Die Gilde Insaine sucht noch aktive member 60+.
Ausserdem brauchen wir noch viele 70 weil wir so schnell wie möglich Kara machen wollen.
Wenn ihr auf Onyxia spielt und in die gilde woll schreibt einfach hier im forum.

MFG MethMan  


			Dieser Inhalt steht nur eingeloggten Mitgliedern zur Verfügung.


----------



## Alcasim (12. Mai 2007)

Allianz? Horde?


----------



## Haudrauffix1 (12. Mai 2007)

hi
also mit 60+ brauche ich auch keine gilde mehr ^^
finde des imme rhammer wenn gilden nur große chars nehmen und die kleinen sich alleine rumquälen müssen.
also von mir eine klare und deutliche 6
gruß


----------



## MethMan (12. Mai 2007)

Sind Allianz.(Sry hab totalvergessen das zu schreiben)


----------



## Fräsh (12. Juli 2007)

MethMan schrieb:


> Sind Allianz.(Sry hab totalvergessen das zu schreiben)

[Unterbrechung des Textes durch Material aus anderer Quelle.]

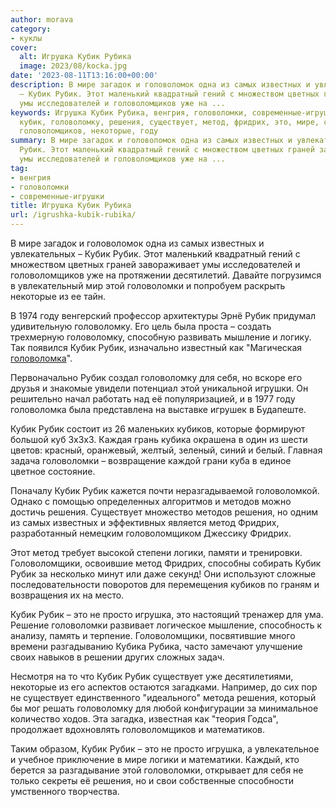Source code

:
 ```yaml
---
author: morava
category:
- куклы
cover:
  alt: Игрушка Кубик Рубика
  image: 2023/08/kocka.jpg
date: '2023-08-11T13:16:00+00:00'
description: В мире загадок и головоломок одна из самых известных и увлекательных
  – Кубик Рубик. Этот маленький квадратный гений с множеством цветных граней завораживает
  умы исследователей и головоломщиков уже на ...
keywords: Игрушка Кубик Рубика, венгрия, головоломки, современные-игрушки, рубик,
  кубик, головоломку, решения, существует, метод, фридрих, это, мире, самых, известных,
  головоломщиков, некоторые, году
summary: В мире загадок и головоломок одна из самых известных и увлекательных – Кубик
  Рубик. Этот маленький квадратный гений с множеством цветных граней завораживает
  умы исследователей и головоломщиков уже на ...
tag:
- венгрия
- головоломки
- современные-игрушки
title: Игрушка Кубик Рубика
url: /igrushka-kubik-rubika/
---
```


В мире загадок и головоломок одна из самых известных и увлекательных – Кубик Рубик. Этот маленький квадратный гений с множеством цветных граней завораживает умы исследователей и головоломщиков уже на протяжении десятилетий. Давайте погрузимся в увлекательный мир этой головоломки и попробуем раскрыть некоторые из ее тайн.

В 1974 году венгерский профессор архитектуры Эрнё Рубик придумал удивительную головоломку. Его цель была проста – создать трехмерную головоломку, способную развивать мышление и логику. Так появился Кубик Рубик, изначально известный как "Магическая [головоломка](https://www.adora.ru/igrushka-detskij-konstruktor-plastikovyj/)".

Первоначально Рубик создал головоломку для себя, но вскоре его друзья и знакомые увидели потенциал этой уникальной игрушки. Он решительно начал работать над её популяризацией, и в 1977 году головоломка была представлена на выставке игрушек в Будапеште.

Кубик Рубик состоит из 26 маленьких кубиков, которые формируют большой куб 3x3x3. Каждая грань кубика окрашена в один из шести цветов: красный, оранжевый, желтый, зеленый, синий и белый. Главная задача головоломки – возвращение каждой грани куба в единое цветное состояние.

Поначалу Кубик Рубик кажется почти неразгадываемой головоломкой. Однако с помощью определенных алгоритмов и методов можно достичь решения. Существует множество методов решения, но одним из самых известных и эффективных является метод Фридрих, разработанный немецким головоломщиком Джессику Фридрих.

Этот метод требует высокой степени логики, памяти и тренировки. Головоломщики, освоившие метод Фридрих, способны собирать Кубик Рубик за несколько минут или даже секунд! Они используют сложные последовательности поворотов для перемещения кубиков по граням и возвращения их на место.

Кубик Рубик – это не просто игрушка, это настоящий тренажер для ума. Решение головоломки развивает логическое мышление, способность к анализу, память и терпение. Головоломщики, посвятившие много времени разгадыванию Кубика Рубика, часто замечают улучшение своих навыков в решении других сложных задач.

Несмотря на то что Кубик Рубик существует уже десятилетиями, некоторые из его аспектов остаются загадками. Например, до сих пор не существует единственного "идеального" метода решения, который бы мог решать головоломку для любой конфигурации за минимальное количество ходов. Эта загадка, известная как "теория Годса", продолжает вдохновлять головоломщиков и математиков.

Таким образом, Кубик Рубик – это не просто игрушка, а увлекательное и учебное приключение в мире логики и математики. Каждый, кто берется за разгадывание этой головоломки, открывает для себя не только секреты её решения, но и свои собственные способности умственного творчества.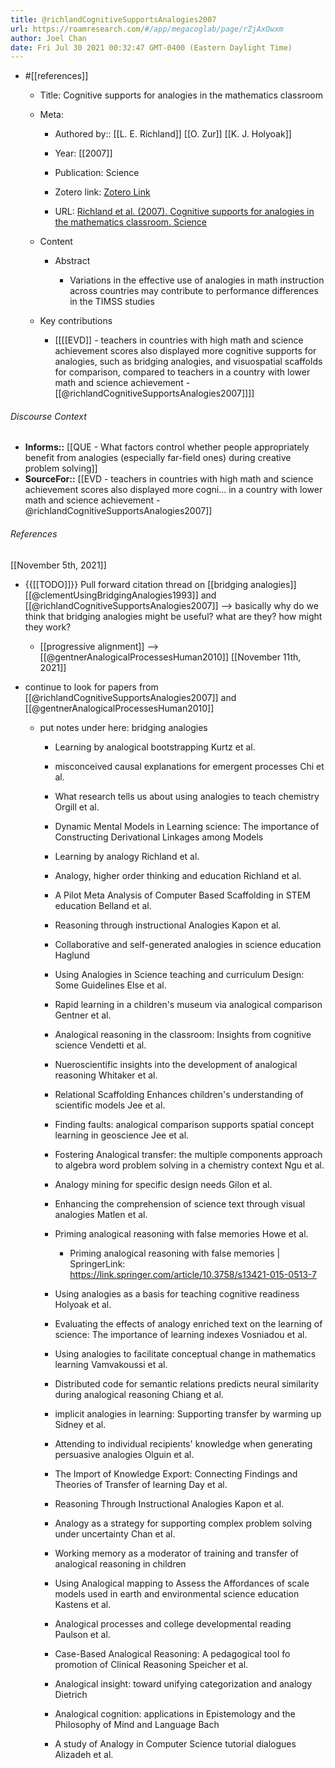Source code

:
 ```yaml
---
title: @richlandCognitiveSupportsAnalogies2007
url: https://roamresearch.com/#/app/megacoglab/page/rZjAxOwxm
author: Joel Chan
date: Fri Jul 30 2021 00:32:47 GMT-0400 (Eastern Daylight Time)
---
```


- #[[references]]

    - Title: Cognitive supports for analogies in the mathematics classroom

    - Meta:

        - Authored by:: [[L. E. Richland]] [[O. Zur]] [[K. J. Holyoak]]

        - Year: [[2007]]

        - Publication: Science

        - Zotero link: [Zotero Link](zotero://select/items/1_9SVIZ673)

        - URL: [Richland et al. (2007). Cognitive supports for analogies in the mathematics classroom. Science](undefined)

    - Content

        - Abstract

            - Variations in the effective use of analogies in math instruction across countries may contribute to performance differences in the TIMSS studies

    - Key contributions

        - [[[[EVD]] - teachers in countries with high math and science achievement scores also displayed more cognitive supports for analogies, such as bridging analogies, and visuospatial scaffolds for comparison, compared to teachers in a country with lower math and science achievement - [[@richlandCognitiveSupportsAnalogies2007]]]]

###### Discourse Context

- **Informs::** [[QUE - What factors control whether people appropriately benefit from analogies (especially far-field ones) during creative problem solving]]
- **SourceFor::** [[EVD - teachers in countries with high math and science achievement scores also displayed more cogni... in a country with lower math and science achievement - @richlandCognitiveSupportsAnalogies2007]]

###### References

[[November 5th, 2021]]

- {{[[TODO]]}} Pull forward citation thread on [[bridging analogies]] [[@clementUsingBridgingAnalogies1993]] and [[@richlandCognitiveSupportsAnalogies2007]] --> basically why do we think that bridging analogies might be useful? what are they? how might they work?

    - [[progressive alignment]] --> [[@gentnerAnalogicalProcessesHuman2010]]
[[November 11th, 2021]]

- continue to look for papers from [[@richlandCognitiveSupportsAnalogies2007]] and [[@gentnerAnalogicalProcessesHuman2010]]

    - put notes under here: bridging analogies

        - Learning by analogical bootstrapping Kurtz et al.

        - misconceived causal explanations for emergent processes Chi et al.

        - What research tells us about using analogies to teach chemistry Orgill et al.

        - Dynamic Mental Models in Learning science: The importance of Constructing Derivational Linkages among Models

        - Learning by analogy Richland et al.

        - Analogy, higher order thinking and education Richland et al.

        - A Pilot Meta Analysis of Computer Based Scaffolding in STEM education Belland et al.

        - Reasoning through instructional Analogies Kapon et al.

        - Collaborative and self-generated analogies in science education Haglund

        - Using Analogies in Science teaching and curriculum Design: Some Guidelines Else et al.

        - Rapid learning in a children's museum via analogical comparison Gentner et al.

        - Analogical reasoning in the classroom: Insights from cognitive science Vendetti et al.

        - Nueroscientific insights into the development of analogical reasoning Whitaker et al.

        - Relational Scaffolding Enhances children's understanding of scientific models Jee et al.

        - Finding faults: analogical comparison supports spatial concept learning in geoscience Jee et al.

        - Fostering Analogical transfer: the multiple components approach to algebra word problem solving in a chemistry context Ngu et al.

        - Analogy mining for specific design needs Gilon et al.

        - Enhancing the comprehension of science text through visual analogies Matlen et al.

        - Priming analogical reasoning with false memories Howe et al.

            - Priming analogical reasoning with false memories | SpringerLink: https://link.springer.com/article/10.3758/s13421-015-0513-7

        - Using analogies as a basis for teaching cognitive readiness Holyoak et al.

        - Evaluating the effects of analogy enriched text on the learning of science: The importance of learning indexes Vosniadou et al.

        - Using analogies to facilitate conceptual change in mathematics learning Vamvakoussi et al.

        - Distributed code for semantic relations predicts neural similarity during analogical reasoning Chiang et al.

        - implicit analogies in learning: Supporting transfer by warming up Sidney et al.

        - Attending to individual recipients' knowledge when generating persuasive analogies Olguin et al.

        - The Import of Knowledge Export: Connecting Findings and Theories of Transfer of learning Day et al.

        - Reasoning Through Instructional Analogies Kapon et al.

        - Analogy as a strategy for supporting complex problem solving under uncertainty Chan et al.

        - Working memory as a moderator of training and transfer of analogical reasoning in children

        - Using Analogical mapping to Assess the Affordances of scale models used in earth and environmental science education Kastens et al.

        - Analogical processes and college developmental reading Paulson et al.

        - Case-Based Analogical Reasoning: A pedagogical tool fo promotion of Clinical Reasoning Speicher et al.

        - Analogical insight: toward unifying categorization and analogy Dietrich

        - Analogical cognition: applications in Epistemology and the Philosophy of Mind and Language Bach

        - A study of Analogy in Computer Science tutorial dialogues Alizadeh et al.

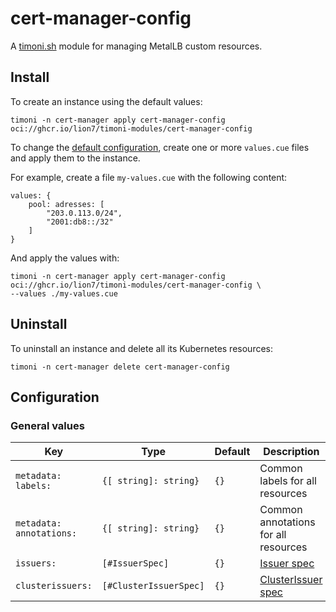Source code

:# cert-manager-config

A [timoni.sh](http://timoni.sh) module for managing MetalLB custom resources.

## Install

To create an instance using the default values:

```shell
timoni -n cert-manager apply cert-manager-config oci://ghcr.io/lion7/timoni-modules/cert-manager-config
```

To change the [default configuration](#configuration),
create one or more `values.cue` files and apply them to the instance.

For example, create a file `my-values.cue` with the following content:

```cue
values: {
	pool: adresses: [
		"203.0.113.0/24",
		"2001:db8::/32"
	]
}
```

And apply the values with:

```shell
timoni -n cert-manager apply cert-manager-config oci://ghcr.io/lion7/timoni-modules/cert-manager-config \
--values ./my-values.cue
```

## Uninstall

To uninstall an instance and delete all its Kubernetes resources:

```shell
timoni -n cert-manager delete cert-manager-config
```

## Configuration

### General values

| Key                      | Type                   | Default | Description                                                                                                      |
|--------------------------|------------------------|---------|------------------------------------------------------------------------------------------------------------------|
| `metadata: labels:`      | `{[ string]: string}`  | `{}`    | Common labels for all resources                                                                                  |
| `metadata: annotations:` | `{[ string]: string}`  | `{}`    | Common annotations for all resources                                                                             |
| `issuers:`               | `[#IssuerSpec]`        | `{}`    | [Issuer spec](https://doc.crds.dev/github.com/cert-manager/cert-manager/cert-manager.io/Issuer/v1)               |
| `clusterissuers:`        | `[#ClusterIssuerSpec]` | `{}`    | [ClusterIssuer spec](https://doc.crds.dev/github.com/cert-manager/cert-manager/cert-manager.io/ClusterIssuer/v1) |
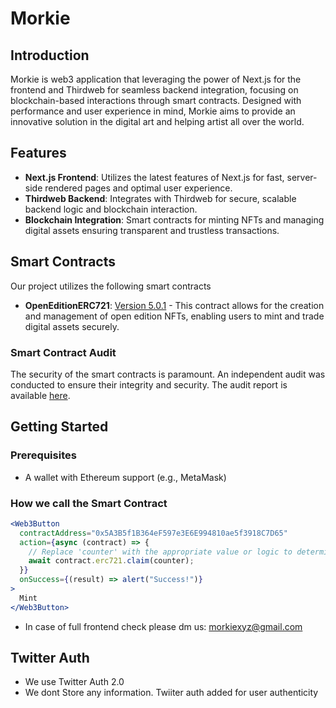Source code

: # Morkie

## Introduction

Morkie is web3 application that leveraging the power of Next.js for the frontend and Thirdweb for seamless backend integration, focusing on blockchain-based interactions through smart contracts. Designed with performance and user experience in mind, Morkie aims to provide an innovative solution in the digital art and helping artist all over the world. 

## Features

- **Next.js Frontend**: Utilizes the latest features of Next.js for fast, server-side rendered pages and optimal user experience.
- **Thirdweb Backend**: Integrates with Thirdweb for secure, scalable backend logic and blockchain interaction.
- **Blockchain Integration**: Smart contracts for minting NFTs and managing digital assets ensuring transparent and trustless transactions.

## Smart Contracts

Our project utilizes the following smart contracts

- **OpenEditionERC721**: [Version 5.0.1](https://thirdweb.com/thirdweb.eth/OpenEditionERC721/5.0.1) - This contract allows for the creation and management of open edition NFTs, enabling users to mint and trade digital assets securely.

### Smart Contract Audit

The security of the smart contracts is paramount. An independent audit was conducted to ensure their integrity and security. The audit report is available [here](https://d391b93f5f62d9c15f67142e43841acc.ipfscdn.io/ipfs/bafybeieihlxuwksuqbf55o5caopsyznu5ybvkqoxkqxtkxsqhicsmm2goq/).

## Getting Started

### Prerequisites


- A wallet with Ethereum support (e.g., MetaMask)

### How we call the Smart Contract

```jsx
<Web3Button
  contractAddress="0x5A3B5f1B364eF597e3E6E994810ae5f3918C7D65"
  action={async (contract) => {
    // Replace 'counter' with the appropriate value or logic to determine the tokenId or quantity
    await contract.erc721.claim(counter);
  }}
  onSuccess={(result) => alert("Success!")}
>
  Mint
</Web3Button> 
```

- In case of full frontend check please dm us: morkiexyz@gmail.com

## Twitter Auth
- We use Twitter Auth 2.0 
- We dont Store any information. Twiiter auth added for user authenticity
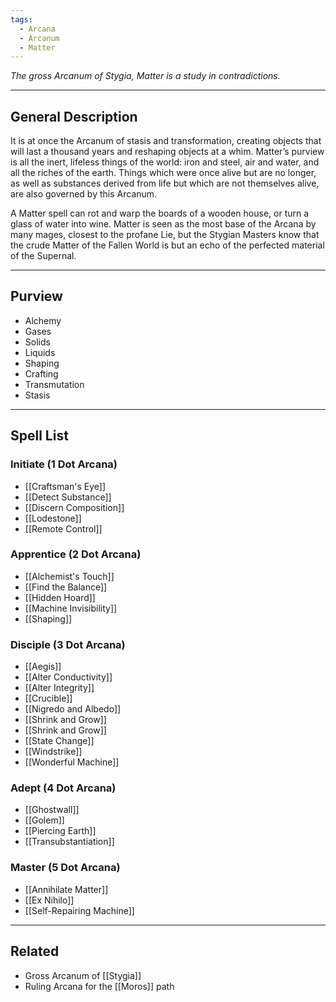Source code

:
 ```yaml
---
tags:
  - Arcana
  - Arcanum
  - Matter
---
```


_The gross Arcanum of Stygia, Matter is a study in contradictions._

---

## General Description

It is at once the Arcanum of stasis and transformation, creating objects that will last a thousand years and reshaping objects at a whim. Matter’s purview is all the inert, lifeless things of the world: iron and steel, air and water, and all the riches of the earth. Things which were once alive but are no longer, as well as substances derived from life but which are not themselves alive, are also governed by this Arcanum. 

A Matter spell can rot and warp the boards of a wooden house, or turn a glass of water into wine. Matter is seen as the most base of the Arcana by many mages, closest to the profane Lie, but the Stygian Masters know that the crude Matter of the Fallen World is but an echo of the perfected material of the Supernal.

---

## Purview

- Alchemy
- Gases
- Solids
- Liquids
- Shaping
- Crafting
- Transmutation
- Stasis

---

## Spell List

### Initiate (1 Dot Arcana)

- [[Craftsman's Eye]]
- [[Detect Substance]]
- [[Discern Composition]]
- [[Lodestone]]
- [[Remote Control]]

### Apprentice (2 Dot Arcana)

- [[Alchemist's Touch]]
- [[Find the Balance]]
- [[Hidden Hoard]]
- [[Machine Invisibility]]
- [[Shaping]]

### Disciple (3 Dot Arcana)

- [[Aegis]]
- [[Alter Conductivity]]
- [[Alter Integrity]]
- [[Crucible]]
- [[Nigredo and Albedo]]
- [[Shrink and Grow]]
- [[Shrink and Grow]]
- [[State Change]]
- [[Windstrike]]
- [[Wonderful Machine]]

### Adept (4 Dot Arcana)

- [[Ghostwall]]
- [[Golem]]
- [[Piercing Earth]]
- [[Transubstantiation]]

### Master (5 Dot Arcana)

- [[Annihilate Matter]]
- [[Ex Nihilo]]
- [[Self-Repairing Machine]]

---

## Related

- Gross Arcanum of [[Stygia]]
- Ruling Arcana for the [[Moros]] path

Habt ihr nen Stammraid und platz für nen OFF?
Tankgear vorhanden, würde aber gerne noch Ruf farmen in den lower insten und bisschen Heroic gehn.

bisheriger Fortschritt:

10.07.2007 - Kara Pre fertig xD
11.07.2007 - bis Theater Event - Grosser böser Wolf gelegt xD

Da ich atm die zweite Geige spielen muss bin ich an einem Wechsel stark intressiert.


MfG


----------



## Diamond1611 (12. Juli 2007)

wie lang ist das angebot denn gültig? suche schon sooo lange ne gilde die auch raids macht,..frage nur, weils noch 2-3 wochen power questen braucht für 60+ 


			Dieser Inhalt steht nur eingeloggten Mitgliedern zur Verfügung.
        

)

o/ Diamond

edit: wären dann ein krieger(denke mal offkrieger aber nicht 100% sicher) und schurke, beide genug ini erfahrung und perfektes TP


----------